Many companies are slashing staff numbers, a trend that looks set to continue as pharmaceutical companies aim to cut costs to mitigate the looming revenue losses. Several firms are changing their research structures and are refocusing their therapeutic area portfolios. GlaxoSmithKline, for example, has subdivided its research operations into small ’drug performance units’ which have to compete for funding. In the process it has cut 1200 R&D jobs across its sites in the UK and the US. It is also closing its manufacturing site in Dartford in 2013, with the loss of 620 jobs, and a further 200 are to go at Barnard Castle, in County Durham. This site makes the antiemetic Zofran, which loses patent protection in 2009. Meanwhile, AstraZeneca is closing three manufacturing plants and cutting 1400 manufacturing jobs as it moves much of its manufacturing to China.
It’s not just GSK which is changing its research focus: several other companies are concentrating their efforts more on potential big-selling fields such as cancer and diabetes, and pulling out of areas where the market is small or there are strong generic products. Pfizer announced that it is to stop research in several areas and focus its efforts in speciality areas such as cancer, diabetes and regenerative medicine which are poorly served by generic competition. Those areas earmarked to go are osteoarthritis, anaemia and most surprisingly heart disease - the area that gave birth to the world’s biggest selling drug Lipitor (atorvastatin), which had 2007 sales of over $11 billion.

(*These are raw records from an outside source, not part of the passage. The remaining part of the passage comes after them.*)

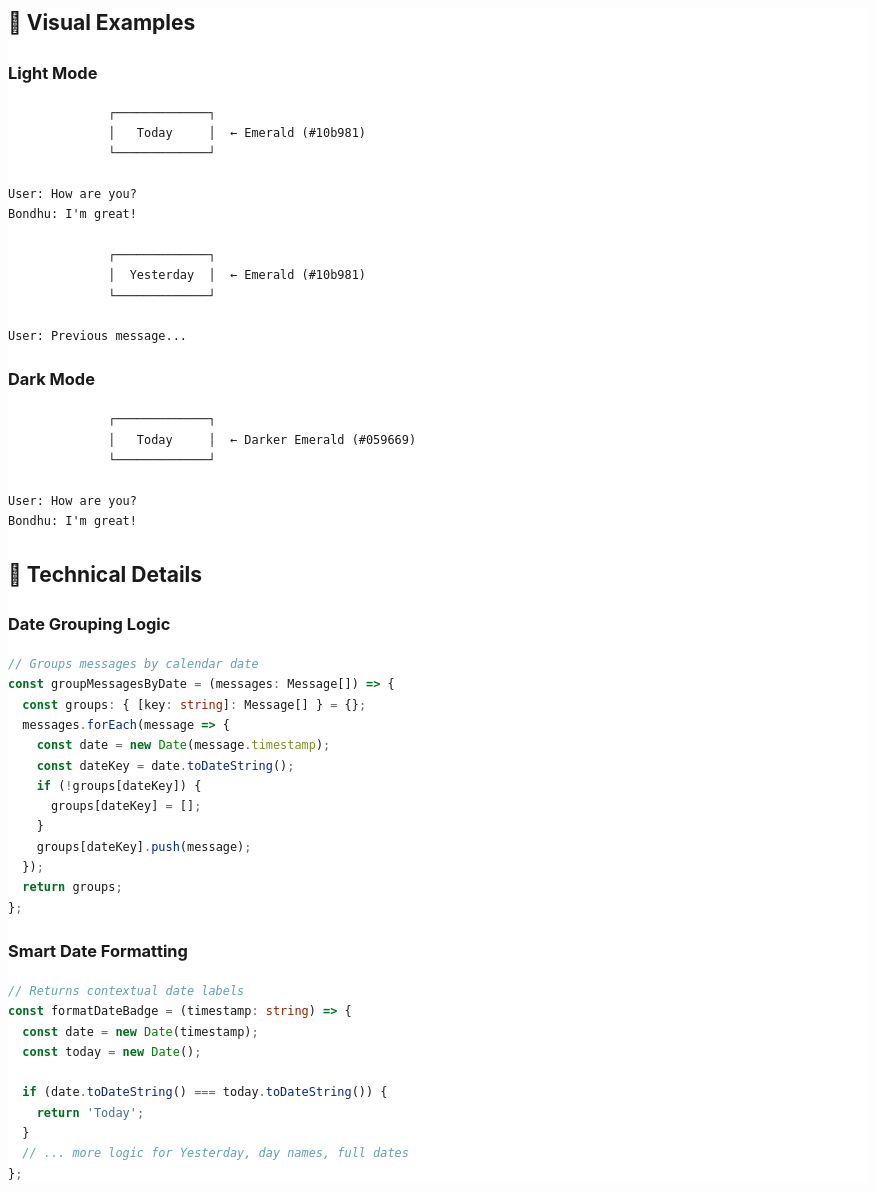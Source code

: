 ## 🎨 Visual Examples

### Light Mode
```
              ┌─────────────┐
              │   Today     │  ← Emerald (#10b981)
              └─────────────┘

User: How are you?
Bondhu: I'm great!

              ┌─────────────┐
              │  Yesterday  │  ← Emerald (#10b981)
              └─────────────┘

User: Previous message...
```

### Dark Mode
```
              ┌─────────────┐
              │   Today     │  ← Darker Emerald (#059669)
              └─────────────┘

User: How are you?
Bondhu: I'm great!
```

## 🔧 Technical Details

### Date Grouping Logic
```typescript
// Groups messages by calendar date
const groupMessagesByDate = (messages: Message[]) => {
  const groups: { [key: string]: Message[] } = {};
  messages.forEach(message => {
    const date = new Date(message.timestamp);
    const dateKey = date.toDateString();
    if (!groups[dateKey]) {
      groups[dateKey] = [];
    }
    groups[dateKey].push(message);
  });
  return groups;
};
```

### Smart Date Formatting
```typescript
// Returns contextual date labels
const formatDateBadge = (timestamp: string) => {
  const date = new Date(timestamp);
  const today = new Date();
  
  if (date.toDateString() === today.toDateString()) {
    return 'Today';
  }
  // ... more logic for Yesterday, day names, full dates
};
```
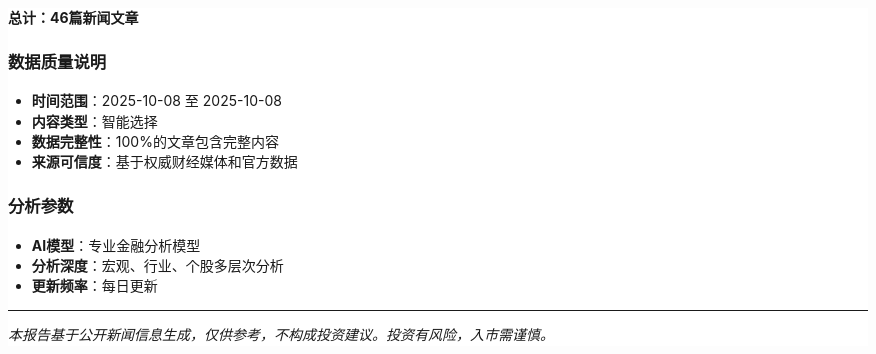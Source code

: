 **总计：46篇新闻文章**

### 数据质量说明
- **时间范围**：2025-10-08 至 2025-10-08
- **内容类型**：智能选择
- **数据完整性**：100%的文章包含完整内容
- **来源可信度**：基于权威财经媒体和官方数据

### 分析参数
- **AI模型**：专业金融分析模型
- **分析深度**：宏观、行业、个股多层次分析
- **更新频率**：每日更新

---

*本报告基于公开新闻信息生成，仅供参考，不构成投资建议。投资有风险，入市需谨慎。*
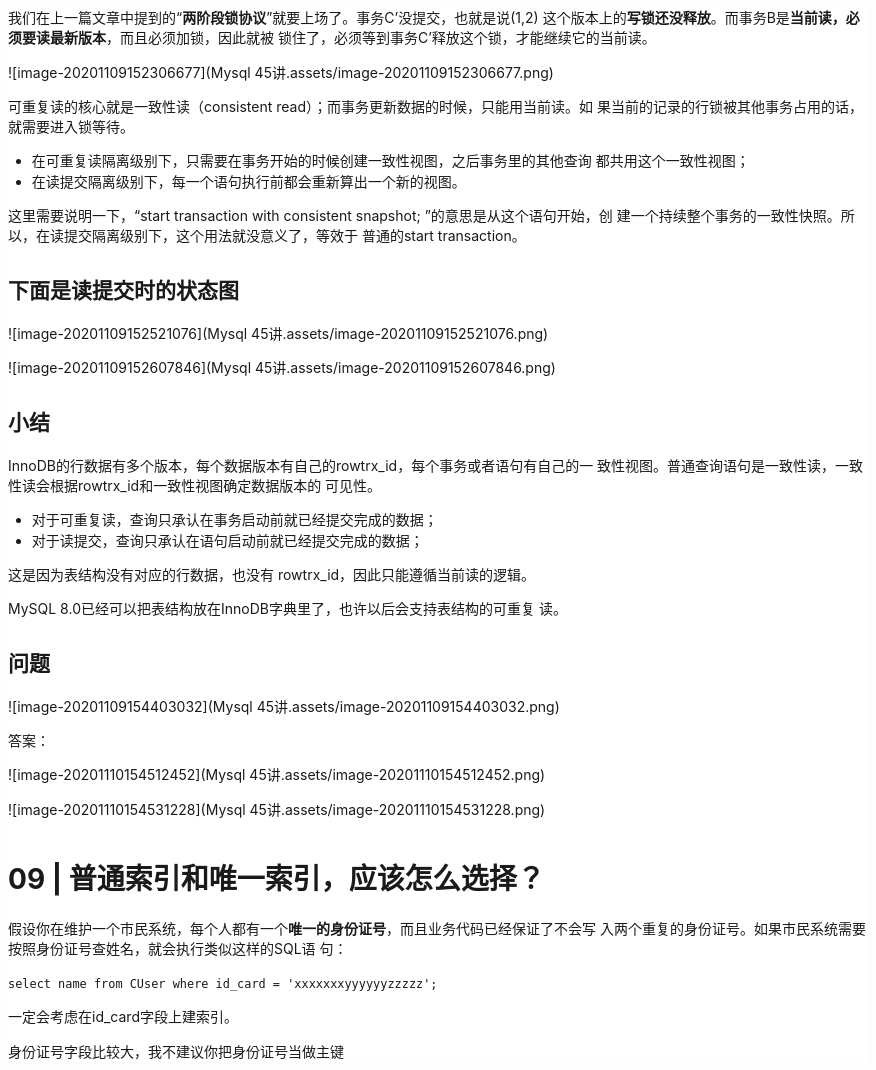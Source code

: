 我们在上一篇文章中提到的“**两阶段锁协议**”就要上场了。事务C’没提交，也就是说(1,2) 这个版本上的**写锁还没释放**。而事务B是**当前读，必须要读最新版本**，而且必须加锁，因此就被 锁住了，必须等到事务C’释放这个锁，才能继续它的当前读。

![image-20201109152306677](Mysql 45讲.assets/image-20201109152306677.png)

可重复读的核心就是一致性读（consistent read）；而事务更新数据的时候，只能用当前读。如 果当前的记录的行锁被其他事务占用的话，就需要进入锁等待。

- 在可重复读隔离级别下，只需要在事务开始的时候创建一致性视图，之后事务里的其他查询 都共用这个一致性视图；
- 在读提交隔离级别下，每一个语句执行前都会重新算出一个新的视图。

这里需要说明一下，“start transaction with consistent snapshot; ”的意思是从这个语句开始，创 建一个持续整个事务的一致性快照。所以，在读提交隔离级别下，这个用法就没意义了，等效于 普通的start transaction。

## 下面是读提交时的状态图

![image-20201109152521076](Mysql 45讲.assets/image-20201109152521076.png)

![image-20201109152607846](Mysql 45讲.assets/image-20201109152607846.png)

## 小结

InnoDB的行数据有多个版本，每个数据版本有自己的rowtrx_id，每个事务或者语句有自己的一 致性视图。普通查询语句是一致性读，一致性读会根据rowtrx_id和一致性视图确定数据版本的 可见性。

-  对于可重复读，查询只承认在事务启动前就已经提交完成的数据；
-  对于读提交，查询只承认在语句启动前就已经提交完成的数据；

这是因为表结构没有对应的行数据，也没有 rowtrx_id，因此只能遵循当前读的逻辑。

MySQL 8.0已经可以把表结构放在InnoDB字典里了，也许以后会支持表结构的可重复 读。

## 问题

![image-20201109154403032](Mysql 45讲.assets/image-20201109154403032.png)

答案：

![image-20201110154512452](Mysql 45讲.assets/image-20201110154512452.png)

![image-20201110154531228](Mysql 45讲.assets/image-20201110154531228.png)

# 09 | 普通索引和唯一索引，应该怎么选择？

假设你在维护一个市民系统，每个人都有一个**唯一的身份证号**，而且业务代码已经保证了不会写 入两个重复的身份证号。如果市民系统需要按照身份证号查姓名，就会执行类似这样的SQL语 句：

```mysql
select name from CUser where id_card = 'xxxxxxxyyyyyyzzzzz';
```

一定会考虑在id_card字段上建索引。

身份证号字段比较大，我不建议你把身份证号当做主键
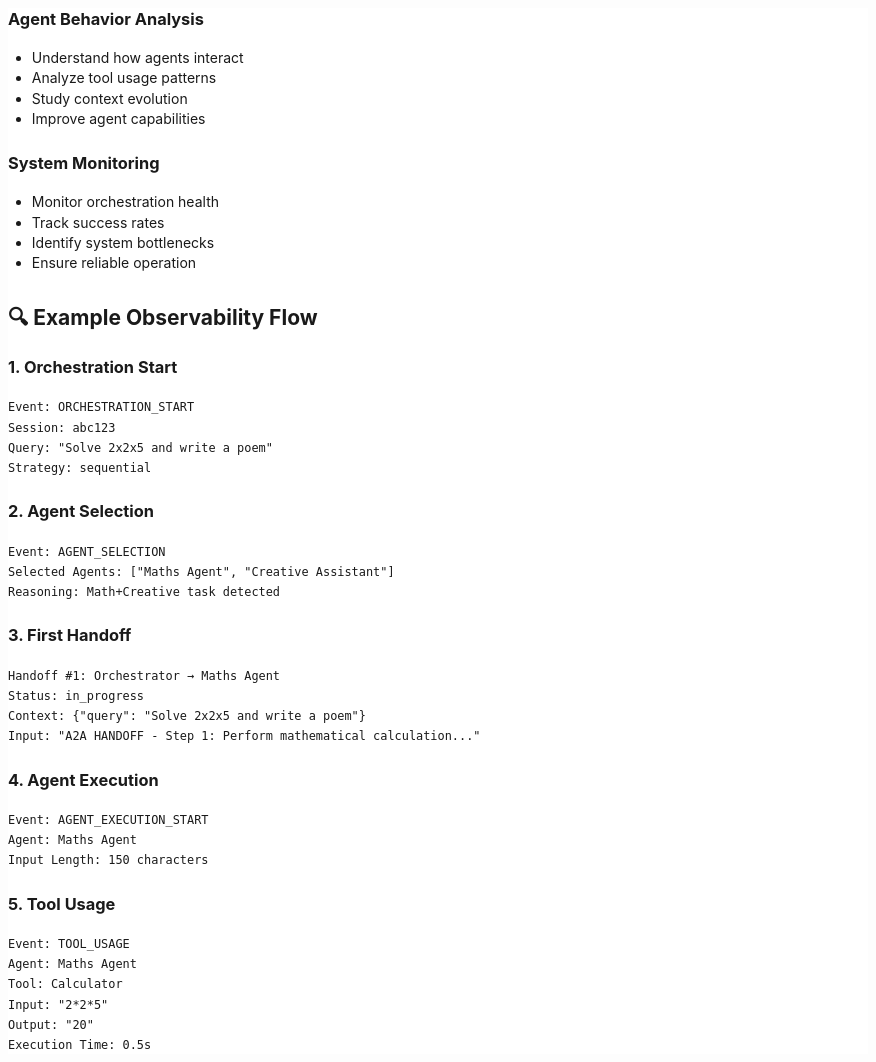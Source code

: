 ### **Agent Behavior Analysis**
- Understand how agents interact
- Analyze tool usage patterns
- Study context evolution
- Improve agent capabilities

### **System Monitoring**
- Monitor orchestration health
- Track success rates
- Identify system bottlenecks
- Ensure reliable operation

## 🔍 **Example Observability Flow**

### **1. Orchestration Start**
```
Event: ORCHESTRATION_START
Session: abc123
Query: "Solve 2x2x5 and write a poem"
Strategy: sequential
```

### **2. Agent Selection**
```
Event: AGENT_SELECTION
Selected Agents: ["Maths Agent", "Creative Assistant"]
Reasoning: Math+Creative task detected
```

### **3. First Handoff**
```
Handoff #1: Orchestrator → Maths Agent
Status: in_progress
Context: {"query": "Solve 2x2x5 and write a poem"}
Input: "A2A HANDOFF - Step 1: Perform mathematical calculation..."
```

### **4. Agent Execution**
```
Event: AGENT_EXECUTION_START
Agent: Maths Agent
Input Length: 150 characters
```

### **5. Tool Usage**
```
Event: TOOL_USAGE
Agent: Maths Agent
Tool: Calculator
Input: "2*2*5"
Output: "20"
Execution Time: 0.5s
```
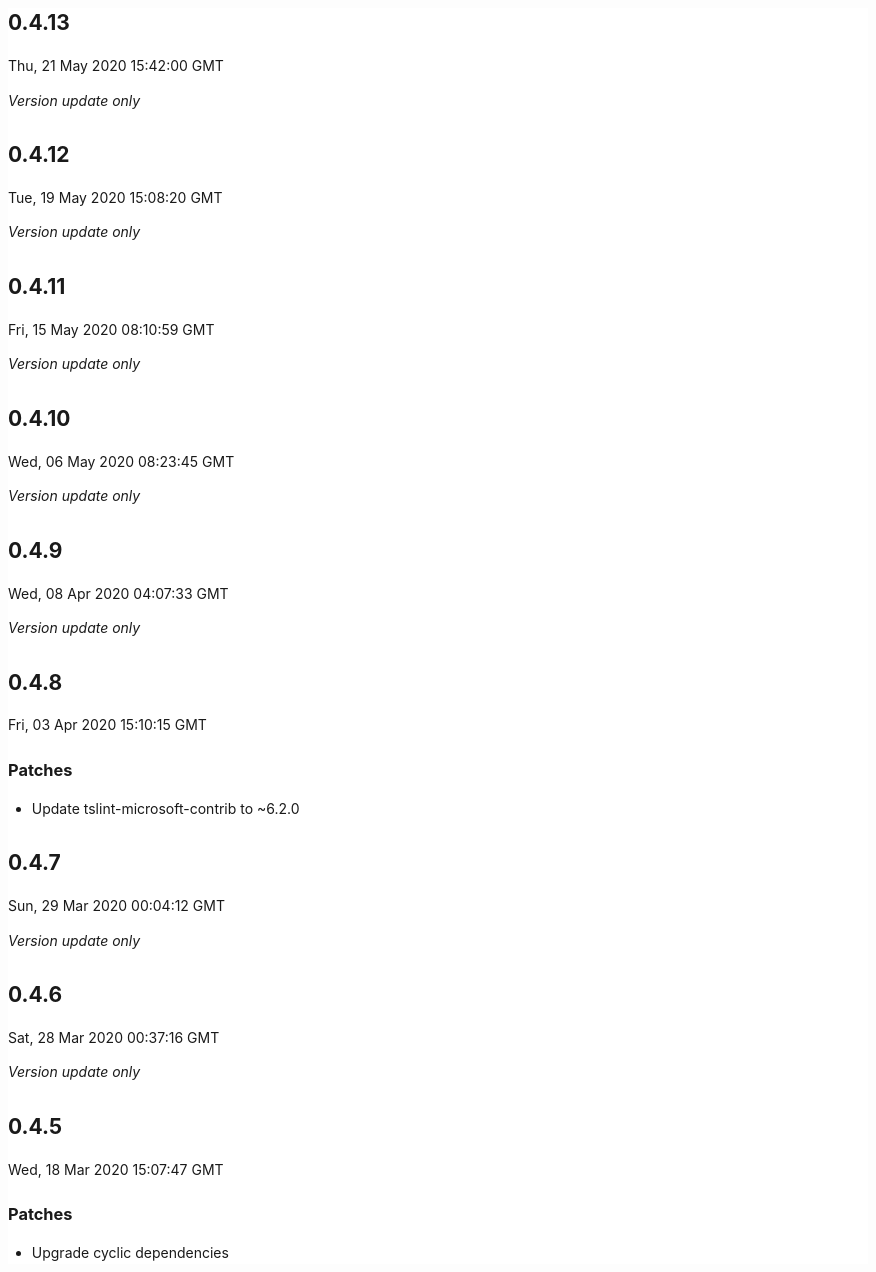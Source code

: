## 0.4.13
Thu, 21 May 2020 15:42:00 GMT

_Version update only_

## 0.4.12
Tue, 19 May 2020 15:08:20 GMT

_Version update only_

## 0.4.11
Fri, 15 May 2020 08:10:59 GMT

_Version update only_

## 0.4.10
Wed, 06 May 2020 08:23:45 GMT

_Version update only_

## 0.4.9
Wed, 08 Apr 2020 04:07:33 GMT

_Version update only_

## 0.4.8
Fri, 03 Apr 2020 15:10:15 GMT

### Patches

- Update tslint-microsoft-contrib to ~6.2.0

## 0.4.7
Sun, 29 Mar 2020 00:04:12 GMT

_Version update only_

## 0.4.6
Sat, 28 Mar 2020 00:37:16 GMT

_Version update only_

## 0.4.5
Wed, 18 Mar 2020 15:07:47 GMT

### Patches

- Upgrade cyclic dependencies
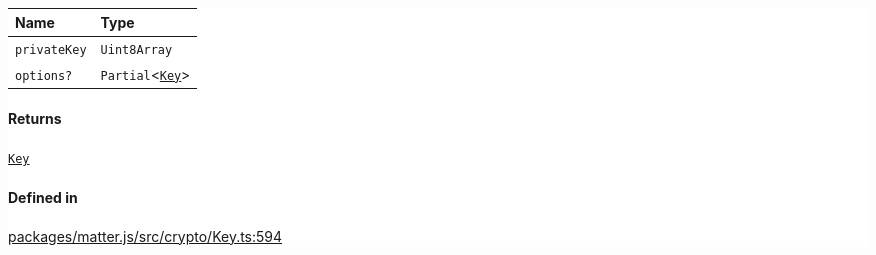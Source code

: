 | Name | Type |
| :------ | :------ |
| `privateKey` | `Uint8Array` |
| `options?` | `Partial`\<[`Key`](../interfaces/crypto_export.Key.md)\> |

#### Returns

[`Key`](../interfaces/crypto_export.Key.md)

#### Defined in

[packages/matter.js/src/crypto/Key.ts:594](https://github.com/project-chip/matter.js/blob/c0d55745d5279e16fdfaa7d2c564daa31e19c627/packages/matter.js/src/crypto/Key.ts#L594)
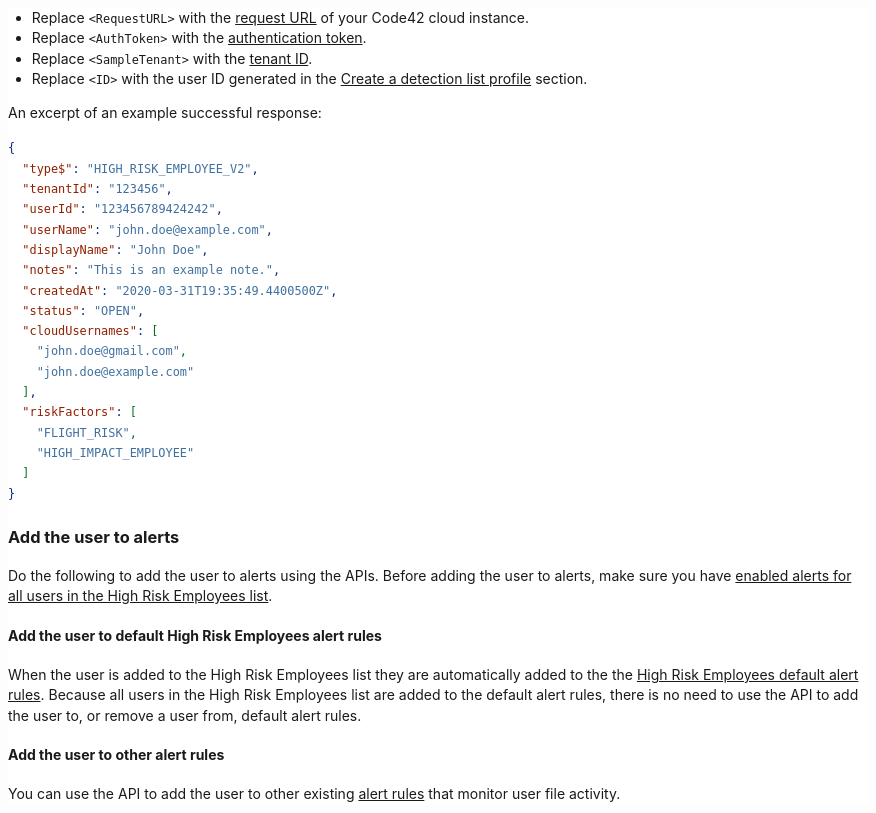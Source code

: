 * Replace `<RequestURL>` with the [request URL](/sandbox/intro-to-developer-portal/#request-urls) of your Code42 cloud instance.
* Replace `<AuthToken>` with the [authentication token](/sandbox/intro-to-developer-portal/#authentication).
* Replace `<SampleTenant>` with the [tenant ID](/sandbox/intro-to-developer-portal/#get-a-tenant-id).
* Replace `<ID>` with the user ID generated in the [Create a detection list profile](#create-a-detection-list-profile) section.

An excerpt of an example successful response:

```json
{
  "type$": "HIGH_RISK_EMPLOYEE_V2",
  "tenantId": "123456",
  "userId": "123456789424242",
  "userName": "john.doe@example.com",
  "displayName": "John Doe",
  "notes": "This is an example note.",
  "createdAt": "2020-03-31T19:35:49.4400500Z",
  "status": "OPEN",
  "cloudUsernames": [
    "john.doe@gmail.com",
    "john.doe@example.com"
  ],
  "riskFactors": [
    "FLIGHT_RISK",
    "HIGH_IMPACT_EMPLOYEE"
  ]
}
```

### Add the user to alerts

Do the following to add the user to alerts using the APIs. Before adding the user to alerts, make sure you have [enabled alerts for all users in the High Risk Employees list](https://support.code42.com/Administrator/Cloud/Monitoring_and_managing/Code42_API_resources/Detection_list_management_APIs#Enable_or_disable_alerts_for_all_users_in_a_detection_list).

#### Add the user to default High Risk Employees alert rules

When the user is added to the High Risk Employees list they are automatically added to the the [High Risk Employees default alert rules](https://support.code42.com/Administrator/Cloud/Monitoring_and_managing/How_to_create_a_security_alert#Default_alert_rules_and_notifications). Because all users in the High Risk Employees list are added to the default alert rules, there is no need to use the API to add the user to, or remove a user from, default alert rules.

#### Add the user to other alert rules

You can use the API to add the user to other existing [alert rules](https://support.code42.com/Administrator/Cloud/Code42_console_reference/Alerts_reference#Manage_Rules) that monitor user file activity.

Wyeth is reducing its therapeutic portfolio from 14 to just 6 fields, including cancer, vaccines and metabolic disease, and from 55 to 27 diseases. Merck & Co, meanwhile, says it remains committed to heart disease, but will lose a further 7200 employees by the end of 2011, and will shut three research sites. And Belgium-based UCB is losing 2000 jobs - about a sixth of its workforce.
Not all pharma firms are painting such a bleak picture of the future - at its annual R&D update, Schering-Plough predicted that as many as seven of the 75 drugs in its pipeline could become blockbusters in the near future. According to Fred Hassan, Schering-Plough’s CEO, the company’s strong drug development pipeline and low exposure to patent expiries could set the company apart from the rest of the pharmaceutical industry.
Quality control
While increasing amounts of research and manufacturing are being outsourced to India and China, concerns are growing about product quality from cut price manufacturers. This year, the US FDA seized numerous batches of the blood thinner heparin from China after several people died. They had experienced a severe allergic reaction, which was put down to oversulfated chondroitin being present in the heparin. The FDA also accused Indian company Ranbaxy of falsifying data and deviating from good manufacturing practice standards at two of its plants, halting production of more than 30 medicines made there.
The answer to this will lie in more frequent inspections to meet the growing amount of manufacturing in Asia. ’There are 100 plants in India that are subject to FDA inspection and, to be frank, we don’t go there often enough,’ says Michael Leavitt, US Secretary of Health and Human Services. ’We are opening three offices in China, and one in India. We have to change the way we do things - would it be more logical and efficient to split the inspection up [between different agencies] and share the information? If we fight the change [in the way medicines are made] we will fail.